--- Entries supplied ---
= Beginning of Section =
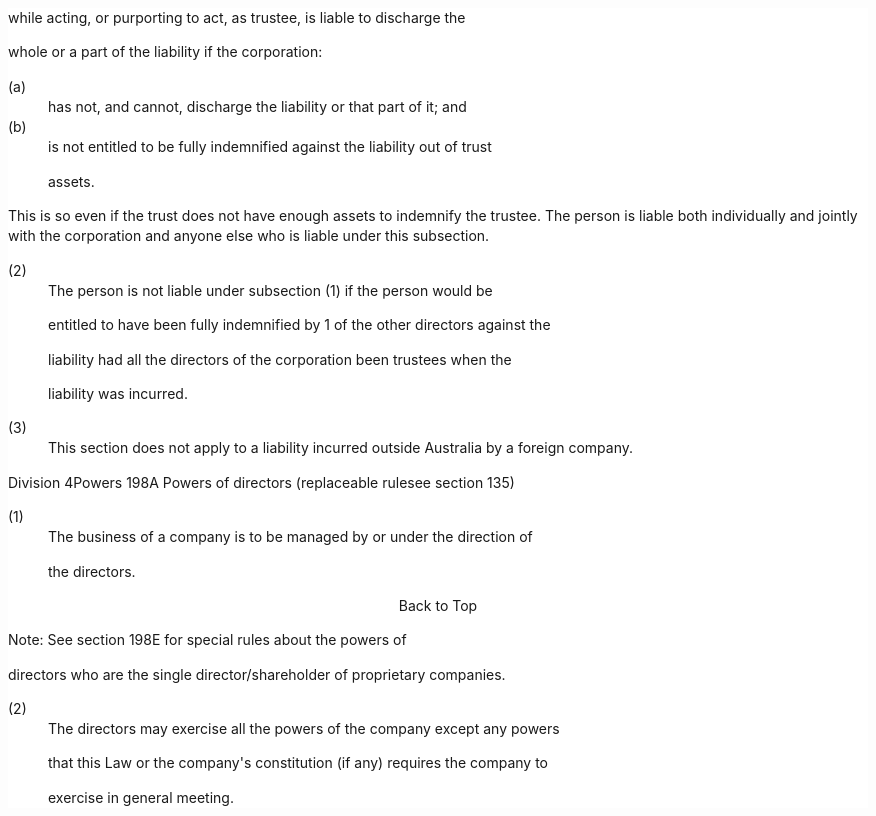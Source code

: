 while acting, or purporting to act, as trustee, is liable to discharge the

whole or a part of the liability if the corporation:

</dd> </dl>

<dl compact=""><dl compact=""><dl compact="">

<dt>(a)</dt><dd>has not, and cannot, discharge the liability or that part of it; and</dd>

<dt>(b)</dt><dd>is not entitled to be fully indemnified against the liability out of trust

assets.

</dd>

</dl></dl></dl>

This is so even if the trust does not have enough assets to indemnify the trustee. The person is liable both individually and jointly with the corporation and anyone else who is liable under this subsection.

<dl compact="">

<dt>(2)</dt><dd>The person is not liable under subsection (1) if the person would be

entitled to have been fully indemnified by 1 of the other directors against the

liability had all the directors of the corporation been trustees when the

liability was incurred.</dd> <dt>(3)</dt><dd>This section does not apply to a liability incurred outside Australia by a foreign company. </dd> </dl>

Division 4&#151;Powers
 198A  Powers of directors (replaceable rule&#151;see section 135)

<dl compact="">

<dt>(1)</dt><dd>The business of a company is to be managed by or under the direction of

the directors.

</dd> </dl>

<center>Back to Top</center>

<dl compact=""><dl compact="">

Note:	See section 198E for special rules about the powers of

directors who are the single director/shareholder of proprietary companies.

 </dl></dl>

<dl compact="">

<dt>(2)</dt><dd>The directors may exercise all the powers of the company except any powers

that this Law or the company's constitution (if any) requires the company to

exercise in general meeting.

</dd> </dl>

<dl compact=""><dl compact="">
= End of Section =
--- What is being asked ---
State, as a bare number, how many lines of the material contain "have".

--- Solution ---
2